São muitos os obstáculos para se alcançar o sonhado trabalho remunerado não temporário científico-acadêmico. Primeiro, o mercado de trabalho é pequeno. Quem quer ser um cientista no Brasil, deve saber que as oportunidades são enxutas e a concorrência é forte. Segundo, deve-se ter uma dedicação fenomenal. Muitas vezes, trabalhamos por horas e dias seguidos, para terminar algo no prazo. Temos que publicar o máximo de artigos possível anualmente (sério, mal consigo publicar três artigos em um ano!). E terceiro, o caminho é longo...Muito longo. Bem, muitas pessoas têm sorte e conseguem o emprego dos sonhos ainda novo, lá no início dos seus 30 anos (sim! Com essa idade você é considerado muito novo na área científica-acadêmica!).

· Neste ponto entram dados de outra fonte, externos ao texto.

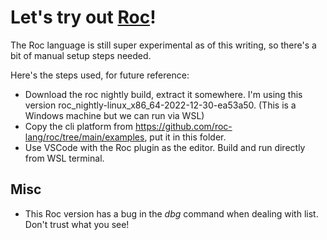# Let's try out [Roc](https://github.com/roc-lang/roc)!

The Roc language is still super experimental as of this writing,
so there's a bit of manual setup steps needed.

Here's the steps used, for future reference:
- Download the roc nightly build, extract it somewhere. I'm using this version roc_nightly-linux_x86_64-2022-12-30-ea53a50. (This is a Windows machine but we can run via WSL)
- Copy the cli platform from https://github.com/roc-lang/roc/tree/main/examples, put it in this folder.
- Use VSCode with the Roc plugin as the editor. Build and run directly from WSL terminal.

## Misc

- This Roc version has a bug in the *dbg* command when dealing with list. Don't trust what you see!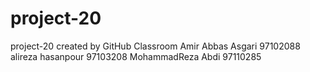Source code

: # project-20
project-20 created by GitHub Classroom
Amir Abbas Asgari 97102088
alireza hasanpour 97103208
MohammadReza Abdi 97110285

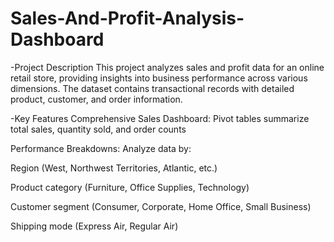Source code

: # Sales-And-Profit-Analysis-Dashboard

-Project Description
This project analyzes sales and profit data for an online retail store, providing insights into business performance across various dimensions. The dataset contains transactional records with detailed product, customer, and order information.

-Key Features
Comprehensive Sales Dashboard: Pivot tables summarize total sales, quantity sold, and order counts

Performance Breakdowns: Analyze data by:

Region (West, Northwest Territories, Atlantic, etc.)

Product category (Furniture, Office Supplies, Technology)

Customer segment (Consumer, Corporate, Home Office, Small Business)

Shipping mode (Express Air, Regular Air)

Mas, a maioria dos cientistas só conseguem esse feito, perto ou depois dos seus 40 anos! E aí, é que vem o desespero...


Por que, então, seguir uma carreira tão difícil se, para alcançá-la, é necessário esperar por tanto tempo? Não estaríamos, nós, perdendo o nosso tempo? Seria por causa do dinheiro e status? Na verdade, para você ganhar bem e ter uma certa fama na sua área, são necessários anos e anos de persistência e dedicação (algo em torno de 10 e 15 anos, após a graduação). Você não ficará rico muito jovem e, muito menos, famoso.

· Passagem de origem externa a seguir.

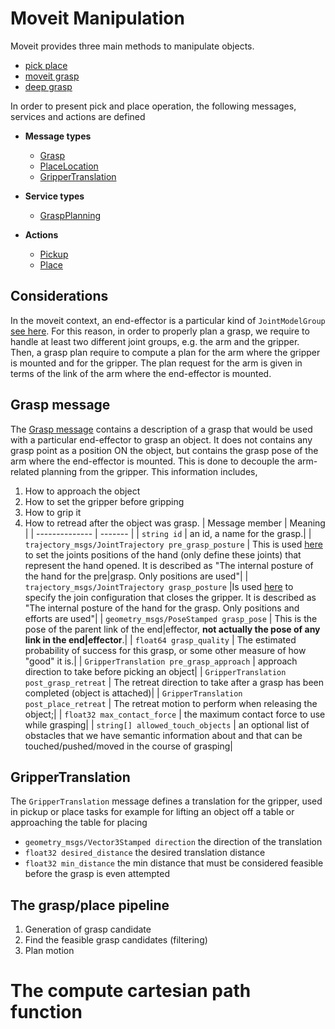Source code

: # Moveit Manipulation

Moveit provides three main methods to manipulate objects.

- [pick place](https://ros-planning.github.io/moveit_tutorials/doc/pick_place/pick_place_tutorial.html)
- [moveit grasp](https://ros-planning.github.io/moveit_tutorials/doc/moveit_grasps/moveit_grasps_tutorial.html)
- [deep grasp](https://ros-planning.github.io/moveit_tutorials/doc/moveit_deep_grasps/moveit_deep_grasps_tutorial.html)

In order to present pick and place operation, the following messages, services and actions are defined

- **Message types**
    - [Grasp](http://docs.ros.org/en/noetic/api/moveit_msgs/html/msg/Grasp.html)
    - [PlaceLocation](http://docs.ros.org/en/noetic/api/moveit_msgs/html/msg/PlaceLocation.html)
    - [GripperTranslation](http://docs.ros.org/en/noetic/api/moveit_msgs/html/msg/GripperTranslation.html)

- **Service types**
    - [GraspPlanning](http://docs.ros.org/en/noetic/api/moveit_msgs/html/srv/GraspPlanning.html)

- **Actions**
    - [Pickup](http://docs.ros.org/en/noetic/api/moveit_msgs/html/action/Pickup.html)
    - [Place](http://docs.ros.org/en/noetic/api/moveit_msgs/html/action/Place.html)


## Considerations

In the moveit context, an end-effector is a particular kind of `JointModelGroup` [see here](https://github.com/ros-planning/moveit/blob/55aee7130851654fa198745649465a4a1c386fc4/moveit_core/robot_model/include/moveit/robot_model/joint_model_group.h#L68).
For this reason, in order to properly plan a grasp, we require to handle at least two different joint groups, e.g. the arm and the gripper.
Then, a grasp plan require to compute a plan  for the arm where the gripper is mounted and for the gripper.
The plan request for the arm is given in terms of the link of the arm where the end-effector is mounted.

## Grasp message

The [Grasp message](http://docs.ros.org/en/noetic/api/moveit_msgs/html/msg/Grasp.html) contains a description of a grasp that would be used with a particular end-effector to grasp an object.
It does not contains any grasp point as a position ON the object, but contains the grasp pose of the arm where the end-effector is mounted.
This is done to decouple the arm-related planning from the gripper.
This information includes,
1. How to approach the object
3. How to set the gripper before gripping
4. How to grip it
5. How to retread after the object was grasp.
| Message member | Meaning |
| -------------- | ------- |
| `string id`  | an id, a name for the grasp.|
| `trajectory_msgs/JointTrajectory pre_grasp_posture` | This is used [here](https://github.com/ros|planning/moveit_tutorials/blob/9e2622861cf9e4373b93169a4a7bb853ed3b04d3/doc/pick_place/src/pick_place_tutorial.cpp#L124) to set the joints positions of the hand (only define these joints) that represent the hand opened. It is described as "The internal posture of the hand for the pre|grasp. Only positions are used"|
| `trajectory_msgs/JointTrajectory grasp_posture` |Is used [here](https://github.com/ros|planning/moveit_tutorials/blob/9e2622861cf9e4373b93169a4a7bb853ed3b04d3/doc/pick_place/src/pick_place_tutorial.cpp#L130) to specify the join configuration that closes the gripper. It is described as "The internal posture of the hand for the grasp. Only positions and efforts are used"|
| `geometry_msgs/PoseStamped grasp_pose` | This is the pose of the parent link of the end|effector, **not actually the pose of any link in the end|effector**.|
| `float64 grasp_quality` | The estimated probability of success for this grasp, or some other measure of how "good" it is.|
| `GripperTranslation pre_grasp_approach` | approach direction to take before picking an object|
| `GripperTranslation post_grasp_retreat` | The retreat direction to take after a grasp has been completed (object is attached)|
| `GripperTranslation post_place_retreat` | The retreat motion to perform when releasing the object;|
| `float32 max_contact_force` | the maximum contact force to use while grasping|
| `string[] allowed_touch_objects` | an optional list of obstacles that we have semantic information about and that can be touched/pushed/moved in the course of grasping|

## GripperTranslation

The `GripperTranslation` message defines a translation for the gripper, used in pickup or place tasks  for example for lifting an object off a table or approaching the table for placing

- `geometry_msgs/Vector3Stamped direction` the direction of the translation
- `float32 desired_distance` the desired translation distance
- `float32 min_distance` the min distance that must be considered feasible before the grasp is even attempted

## The grasp/place pipeline

1. Generation of grasp candidate
2. Find the feasible grasp candidates (filtering)
3. Plan motion



# The compute cartesian path function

Mas, nem sempre aqueles que seguem por esse caminho, continuam. Alguns desistem porque percebem que não possuem afinidade com essa carreira. Outros, se veem obrigados a deixar esse sonho, porque simplesmente sofrem com a pressão. Pressão da família, que fica cobrando por um emprego mais estável, pressão da sociedade, que vê os cientistas não empregados como eternos "alunos" e pressão individual, pois não conseguem começar a vida enquanto não tiverem um emprego certo. E, para piorar, não recebemos um bom valor para o qual estudamos e investimos tanto do nosso tempo, e muito menos temos qualquer direito trabalhista, como décimo terceiro, férias remuneradas e INSS (mais informações nesta discussão no twitter e neste vídeo).


Já os outros "loucos", que continuam a perseguir essa carreira, se agarram com unhas e dentes no trabalho, ou são iluminados demais para manter o otimismo vivo. Muitos, por amor à ciência. Alguns dos que trabalham muito, acabam se esquecendo da vida social e familiar, o que pode ser um perigo para se manterem sãos. Por isso, vários aspirantes a doutores, ou os já doutores, estão na estatística dos casos de depressão na academia.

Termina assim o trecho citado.